Allow me to preface this by saying: SEO is an art, not a science. So my recipe for title perfection needs to be experimented with – you will have different results with every industry. That said, titles are important. It can be argued they are the most important.
As always, start by figuring out what your customers are searching for. If you don’t optimize for the right words, then you really don’t have a shot at even being a choice on a search results page.
Keeping in mind what the page is about, here’s a hand-to-the-forehead thought: you’ll want to incorporate those keywords in the title. Now you sit down to write that fabulous title tag and wonder how long should it be? SEOs disagree about this, but: there is no correct length to a good title. Google allows for 65 characters to be shown in the SERPs and, as far as I’m concerned, it’s not a big deal if the title is 65+ characters. My rule of thumb? The same as copy writing: as long as it takes to get the job done.
That said, don’t create such a long title that expands past the width of my browser (in a wide screened Mac, to boot). Along the same lines, please please PLEASE don’t stuff the title full of every synonym for your keywords that you can think of.
Alright, so what have we got now? A bunch of really great keywords. Now, put them together in a way that makes sense – something that accurately describes the page.
This next part is your choice: your company name. The thing is, as long as you have a fairly unique name, you’ll rank well for someone searching for your name. I tend to put it in every title just for good measure.

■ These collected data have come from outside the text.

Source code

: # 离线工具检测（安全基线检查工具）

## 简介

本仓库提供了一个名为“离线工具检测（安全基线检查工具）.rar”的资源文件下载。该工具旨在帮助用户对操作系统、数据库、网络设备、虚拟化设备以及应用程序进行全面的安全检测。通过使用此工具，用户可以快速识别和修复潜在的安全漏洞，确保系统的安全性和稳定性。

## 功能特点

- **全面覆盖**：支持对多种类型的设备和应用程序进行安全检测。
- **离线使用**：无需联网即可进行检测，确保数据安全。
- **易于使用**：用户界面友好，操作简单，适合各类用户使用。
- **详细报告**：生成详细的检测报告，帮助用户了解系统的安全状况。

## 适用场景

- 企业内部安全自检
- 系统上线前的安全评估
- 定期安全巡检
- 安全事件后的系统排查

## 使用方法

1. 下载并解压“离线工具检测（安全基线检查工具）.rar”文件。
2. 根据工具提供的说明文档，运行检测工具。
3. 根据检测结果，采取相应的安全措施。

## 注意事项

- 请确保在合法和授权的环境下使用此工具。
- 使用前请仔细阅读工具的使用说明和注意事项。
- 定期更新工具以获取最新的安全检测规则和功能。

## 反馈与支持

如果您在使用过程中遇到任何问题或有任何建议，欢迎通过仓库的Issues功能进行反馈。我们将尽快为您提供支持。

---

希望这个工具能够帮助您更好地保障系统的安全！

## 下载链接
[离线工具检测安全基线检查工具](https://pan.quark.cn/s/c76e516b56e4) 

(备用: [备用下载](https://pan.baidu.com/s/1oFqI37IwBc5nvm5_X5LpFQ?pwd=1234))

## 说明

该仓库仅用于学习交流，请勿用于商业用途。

Finally, I put in the location. Obviously this would only apply for local businesses. The thing to remember is that local search is dependent on more than just the title; but having it here is absolutely helpful.

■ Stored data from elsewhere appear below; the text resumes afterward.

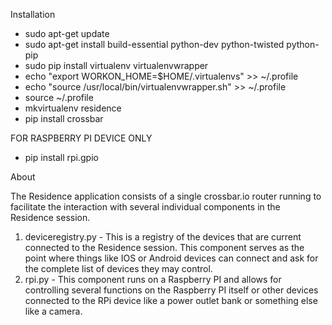 Installation

   * sudo apt-get update
   * sudo apt-get install build-essential python-dev python-twisted python-pip
   * sudo pip install virtualenv virtualenvwrapper
   * echo "export WORKON_HOME=$HOME/.virtualenvs" >> ~/.profile
   * echo "source /usr/local/bin/virtualenvwrapper.sh" >> ~/.profile
   * source ~/.profile
   * mkvirtualenv residence
   * pip install crossbar

   FOR RASPBERRY PI DEVICE ONLY
   * pip install rpi.gpio
   
About

The Residence application consists of a single crossbar.io router running to facilitate the interaction with several individual
components in the Residence session.

1) deviceregistry.py - This is a registry of the devices that are current connected to the Residence session. This component serves as the point where things 
like IOS or Android devices can connect and ask for the complete list of devices they may control.
2) rpi.py - This component runs on a Raspberry PI and allows for controlling several functions on the Raspberry PI itself
or other devices connected to the RPi device like a power outlet bank or something else like a camera.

Last but not least, is the way it looks – and most people quite honestly may not think about it, but would you click on a ReSuLt tHaT LoOkEd lIkE ThIs? My personal preference is to capitalize the first letter of words that make sense – much as you would for a blog post title. Then separate major “sections” (in this case: keywords, company name, and location) with a mixture of colons, semicolons, hyphens, and vertical lines: whichever you prefer.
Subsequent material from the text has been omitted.